Роса все еще покрывала гору Хермон, ее отроги и лещины, ее высоты и пустоши, по мере того, как восход разгорался и окрашивал золотом величественные ливанские кедры, корни которых утопали глубоко в земле, а кроны простирались до облаков. Эти древние благородные деревья были не моложе земли, из которой они произрастали; их изогнутые сучьи и ветви, отбрасывавшие тень даже в полдень, населяли всевозможные птицы, которые пели хвалу горам, а Б‑г слушал ее. Никого не могло утомить нежное величие их песни; дикие ослы кричали на утесах, где сидели в берлогах львы и леопарды. Эта шумная разноголосица наполняла душу радостью.
На эту сцену, где птицы поют хвалу не Б‑гу, а природе, чтобы «Б‑г слушал ее», сейчас выйдет Узиэль, одинокий обитатель утеса Омна. Он бежал из Иерусалима, чтобы избежать происков царя Ахаза, отца и предшественника Хизкии. (Хотя «Вина Самарии» написана после «Сионской любви», сюжет ее разворачивается раньше.) Каким бы непримечательным ни показался процитированный абзац в европейском романе того времени, ничего подобного не было за 3000 лет существования литературы на иврите до Мапу. Даже ешиботника, убежавшего от занятий в лес на окраине местечка, поразило бы описание горного пейзажа, незнакомого жителям равнинной Литвы. Но еще важнее, что это был пейзаж библейской земли. Какой еврей до чтения Мапу вообще задумывался, что в этой стране есть пейзаж? Святость — конечно; Храм, в котором пребывал Г‑сподь, — пожалуйста; законы и правила, относящиеся к дням существования Храма, — несомненно, но естественный ландшафт, по которому можно ходить, как будто это литовские леса, собирать цветы или слушать птиц, с той только разницей, что в отличие от литовских лесов это твоя родная земля? Тут было что‑то новое и увлекательное.

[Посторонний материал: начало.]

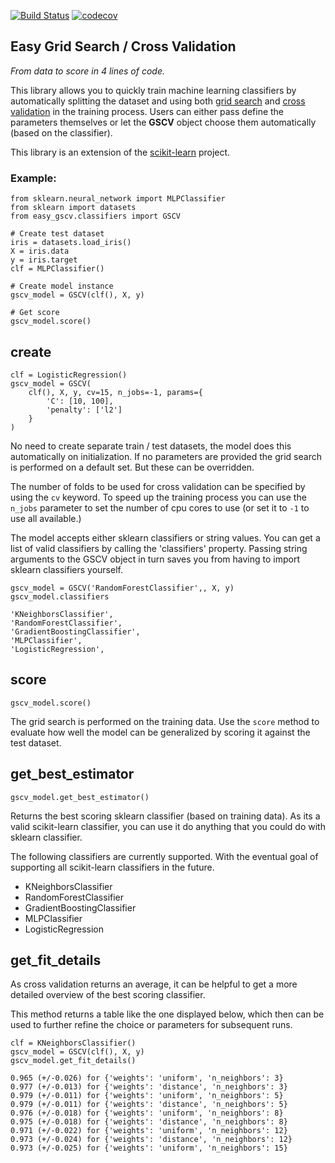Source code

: [![Build Status](https://travis-ci.org/Jasper-Koops/easy-gscv.svg?branch=master)](https://travis-ci.org/Jasper-Koops/easy-gscv)
[![codecov](https://codecov.io/gh/Jasper-Koops/easy-gscv/branch/master/graph/badge.svg)](https://codecov.io/gh/Jasper-Koops/easy-gscv)

## Easy Grid Search / Cross Validation

*From data to score in 4 lines of code.*

This library allows you to quickly train machine learning classifiers by
automatically splitting the dataset and using both
[grid search](https://en.wikipedia.org/wiki/Hyperparameter_optimization) and [cross validation](https://en.wikipedia.org/wiki/Cross-validation_(statistics)) in the training process. Users can either pass define the parameters themselves or let the **GSCV** object
choose them automatically (based on the classifier).

This library is an extension of the [scikit-learn](http://scikit-learn.org/stable/index.html) project.


### Example:

```
from sklearn.neural_network import MLPClassifier
from sklearn import datasets
from easy_gscv.classifiers import GSCV

# Create test dataset
iris = datasets.load_iris()
X = iris.data
y = iris.target
clf = MLPClassifier()

# Create model instance
gscv_model = GSCV(clf(), X, y)

# Get score
gscv_model.score()

```


## create

```
clf = LogisticRegression()
gscv_model = GSCV(
    clf(), X, y, cv=15, n_jobs=-1, params={
        'C': [10, 100],
        'penalty': ['l2']
    }
)
```

No need to create separate train / test datasets, the model does this
automatically on initialization.
If no parameters are provided the grid search is performed on a default set.
But these can be overridden.

The number of folds to be used for cross validation can be specified
by using the `cv` keyword.
To speed up the training process you can use the `n_jobs` parameter to
set the number of cpu cores to use (or set it to `-1` to use all available.)

The model accepts either sklearn classifiers or string values.
You can get a list of valid classifiers by calling the 'classifiers' property. Passing string arguments to the GSCV object in turn saves
you from having to import sklearn classifiers yourself.

```
gscv_model = GSCV('RandomForestClassifier',, X, y)
gscv_model.classifiers

'KNeighborsClassifier',
'RandomForestClassifier',
'GradientBoostingClassifier',
'MLPClassifier',
'LogisticRegression',
```


## score

```
gscv_model.score()
```

The grid search is performed on the training data. Use the `score` method to evaluate
how well the model can be generalized by scoring it against the test dataset.


## get_best_estimator

```
gscv_model.get_best_estimator()
```

Returns the best scoring sklearn classifier (based on training data).
As its a valid scikit-learn classifier, you can use it do anything that
you could do with sklearn classifier.

The following classifiers are currently supported. With the eventual goal of
supporting all scikit-learn classifiers in the future.

* KNeighborsClassifier
* RandomForestClassifier
* GradientBoostingClassifier
* MLPClassifier
* LogisticRegression


## get_fit_details

As cross validation returns an average, it can be helpful to
get a more detailed overview of the best scoring classifier.

This method returns a table like the one displayed below, which
then can be used to further refine the choice or parameters for
subsequent runs.

```
clf = KNeighborsClassifier()
gscv_model = GSCV(clf(), X, y)
gscv_model.get_fit_details()

0.965 (+/-0.026) for {'weights': 'uniform', 'n_neighbors': 3}
0.977 (+/-0.013) for {'weights': 'distance', 'n_neighbors': 3}
0.979 (+/-0.011) for {'weights': 'uniform', 'n_neighbors': 5}
0.979 (+/-0.011) for {'weights': 'distance', 'n_neighbors': 5}
0.976 (+/-0.018) for {'weights': 'uniform', 'n_neighbors': 8}
0.975 (+/-0.018) for {'weights': 'distance', 'n_neighbors': 8}
0.971 (+/-0.022) for {'weights': 'uniform', 'n_neighbors': 12}
0.973 (+/-0.024) for {'weights': 'distance', 'n_neighbors': 12}
0.973 (+/-0.025) for {'weights': 'uniform', 'n_neighbors': 15}

```

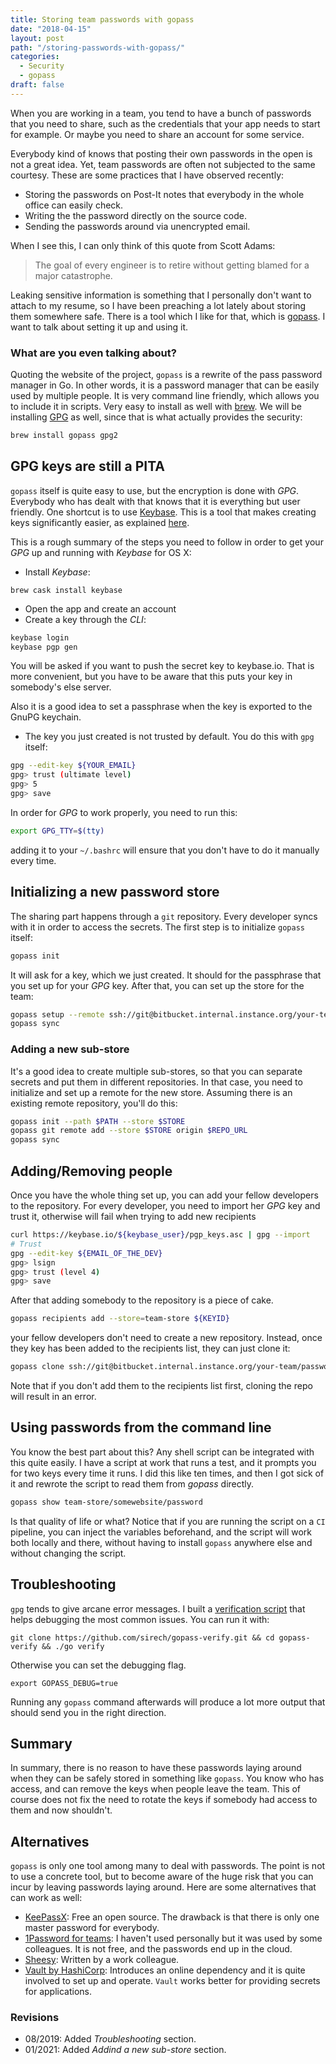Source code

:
 ```yaml
---
title: Storing team passwords with gopass
date: "2018-04-15"
layout: post
path: "/storing-passwords-with-gopass/"
categories:
  - Security
  - gopass
draft: false
---
```


When you are working in a team, you tend to have a bunch of passwords that you need to share, such as the credentials that your app needs to start for example. Or maybe you need to share an account for some service.

Everybody kind of knows that posting their own passwords in the open is not a great idea. Yet, team passwords are often not subjected to the same courtesy. These are some practices that I have observed recently:

- Storing the passwords on Post-It notes that everybody in the whole office can easily check.
- Writing the the password directly on the source code.
- Sending the passwords around via unencrypted email.

When I see this, I can only think of this quote from Scott Adams:

> The goal of every engineer is to retire without getting blamed for a major catastrophe. 

Leaking sensitive information is something that I personally don't want to attach to my resume, so I have been preaching a lot lately about storing them somewhere safe. There is a tool which I like for that, which is [gopass](https://github.com/justwatchcom/gopass). I want to talk about setting it up and using it.

<!--more-->

### What are you even talking about?

Quoting the website of the project, `gopass` is a rewrite of the pass password manager in Go. In other words, it is a password manager that can be easily used by multiple people. It is very command line friendly, which allows you to include it in scripts. Very easy to install as well with [brew](https://brew.sh/). We will be installing [GPG](https://www.gnupg.org/) as well, since that is what actually provides the security:

```bash
brew install gopass gpg2
```

## GPG keys are still a PITA

`gopass` itself is quite easy to use, but the encryption is done with _GPG_. Everybody who has dealt with that knows that it is everything but user friendly. One shortcut is to use [Keybase](https://keybase.io/). This is a tool that makes creating keys significantly easier, as explained [here](https://github.com/pstadler/keybase-gpg-github). 

This is a rough summary of the steps you need to follow in order to get your _GPG_ up and running with _Keybase_ for OS X:

- Install _Keybase_:

```
brew cask install keybase
```

- Open the app and create an account
- Create a key through the _CLI_:

```bash
keybase login
keybase pgp gen
```

You will be asked if you want to push the secret key to keybase.io. That is more convenient, but you have to be aware that this puts your key in somebody's else server.

Also it is a good idea to set a passphrase when the key is exported to the GnuPG keychain.

- The key you just created is not trusted by default. You do this with `gpg` itself:

```bash
gpg --edit-key ${YOUR_EMAIL}
gpg> trust (ultimate level)
gpg> 5
gpg> save
```

In order for _GPG_ to work properly, you need to run this:

```bash
export GPG_TTY=$(tty)
```

adding it to your `~/.bashrc` will ensure that you don't have to do it manually every time.

## Initializing a new password store

The sharing part happens through a `git` repository. Every developer syncs with it in order to access the secrets. The first step is to initialize `gopass` itself:

```bash
gopass init
```

It will ask for a key, which we just created. It should for the passphrase that you set up for your _GPG_ key. After that, you can set up the store for the team:

```bash
gopass setup --remote ssh://git@bitbucket.internal.instance.org/your-team/password-store --alias team-store
gopass sync
```

### Adding a new sub-store

It's a good idea to create multiple sub-stores, so that you can separate secrets and put them in different repositories. In that case, you need to initialize and set up a remote for the new store. Assuming there is an existing remote repository, you'll do this:

```bash
gopass init --path $PATH --store $STORE
gopass git remote add --store $STORE origin $REPO_URL
gopass sync
```

## Adding/Removing people

Once you have the whole thing set up, you can add your fellow developers to the repository. For every developer, you need to import her _GPG_ key and trust it, otherwise will fail when trying to add new recipients

```bash
curl https://keybase.io/${keybase_user}/pgp_keys.asc | gpg --import
# Trust
gpg --edit-key ${EMAIL_OF_THE_DEV}
gpg> lsign
gpg> trust (level 4)
gpg> save
```

After that adding somebody to the repository is a piece of cake.

```bash
gopass recipients add --store=team-store ${KEYID}
``` 

your fellow developers don't need to create a new repository. Instead, once they key has been added to the recipients list, they can just clone it:

```bash
gopass clone ssh://git@bitbucket.internal.instance.org/your-team/password-store team-store
```

Note that if you don't add them to the recipients list first, cloning the repo will result in an error.

## Using passwords from the command line

You know the best part about this? Any shell script can be integrated with this quite easily. I have a script at work that runs a test, and it prompts you for two keys every time it runs. I did this like ten times, and then I got sick of it and rewrote the script to read them from _gopass_ directly.

```bash
gopass show team-store/somewebsite/password
```

Is that quality of life or what? Notice that if you are running the script on a `CI` pipeline, you can inject the variables beforehand, and the script will work both locally and there, without having to install `gopass` anywhere else and without changing the script.

## Troubleshooting

`gpg` tends to give arcane error messages. I built a [verification script](https://github.com/sirech/gopass-verify) that helps debugging the most common issues. You can run it with:

```
git clone https://github.com/sirech/gopass-verify.git && cd gopass-verify && ./go verify
```

Otherwise you can set the debugging flag.

```
export GOPASS_DEBUG=true
```

Running any `gopass` command afterwards will produce a lot more output that should send you in the right direction.

## Summary

In summary, there is no reason to have these passwords laying around when they can be safely stored in something like `gopass`. You know who has access, and can remove the keys when people leave the team. This of course does not fix the need to rotate the keys if somebody had access to them and now shouldn't.

## Alternatives

`gopass` is only one tool among many to deal with passwords. The point is not to use a concrete tool, but to become aware of the huge risk that you can incur by leaving passwords laying around. Here are some alternatives that can work as well:

- [KeePassX](https://www.keepassx.org/): Free an open source. The drawback is that there is only one master password for everybody.
- [1Password for teams](https://1password.com/teams/): I haven't used personally but it was used by some colleagues. It is not free, and the passwords end up in the cloud.
- [Sheesy](https://github.com/share-secrets-safely/cli): Written by a work colleague.
- [Vault by HashiCorp](https://www.vaultproject.io/): Introduces an online dependency and it is quite involved to set up and operate. `Vault` works better for providing secrets for applications.

### Revisions

- 08/2019: Added *Troubleshooting* section.
- 01/2021: Added *Addind a new sub-store* section.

В тех же самых мемуарах, где Яаков Фихман вспоминает о том, как впервые прочел «Сионскую любовь», он рассуждает о связи между Мапу и современным сионизмом — движением, которое начало обретать форму спустя полтора десятилетия после смерти писателя:
А затем друг принес мне «Вину Самарии». Тут же оказался я в ливанских лесах, туманных от утренней росы, капельки которой падали с веток под нежное пение птиц <…> После прочтения Мапу мир окрасился в новые цвета. Ощущалось нечто грядущее, будущий облик моей жизни. Гуляя по полю или лежа в мечтаниях, я видел эти древние пейзажи не как воспоминания о чем‑то древнем, а как намек на избавление. Я видел, как возвращаюсь в свою страну и пожинаю ее урожай. Именно здесь моя родина, дом моих предков, где я обрету славу, которой мне так не хватает вокруг, к которой стремится душа моя, когда я медленно бреду домой из хедера летними вечерами и голова моя полна стихов и мечтаний о благословенной земле гор и долин, финиковых пальм и источников. Все яснее и яснее понимаю я, чем стал Мапу для нас, для нашего времени, для нашего национального возрождения. Какой жалкой была бы без него литература Гаскалы, каким тоскливым было бы наше детство!
III
Европейцы ушли с Ближнего Востока в 1291 году, когда последний крестоносец покинул порт Акко, и вернулись туда только в 1798‑м, когда Наполеон вторгся в Египет, прошел по палестинскому берегу и безуспешно пытался осадить тот же самый город. Его преследовали британцы, за которыми стояли силы других европейцев. Имперские амбиции стран Европы, подкрепляемые слабостью Османской империи, которая уже начала распадаться; появление новых научных дисциплин, таких как лингвистика и археология Востока; зарождение массового туризма, которому весьма способствовало открытие в 1830‑е годы регулярного судоходства на Средиземном море; недорогие, часто иллюстрированные книги с описаниями путешествий в Святую землю и соседние страны — все это привело к росту интереса к Палестине и числу путешественников, движимых желанием увидеть святые места христианства и почувствовать на себе экзотический климат. К середине XIX века подобные путешествия стали предпринимать и евреи. В «Ханже» у Мапу, который сам никогда не бывал на Ближнем Востоке, есть персонаж — молодой литовский еврей Азриэль, который едет в Иерусалим и оттуда пишет родным, как много евреев приехало в Иерусалим на Песах. Не все из них были туристами. За период с 1838 до 1864 год еврейское население Иерусалима, состоявшее почти исключительно из религиозных ортодоксов, почти утроилось.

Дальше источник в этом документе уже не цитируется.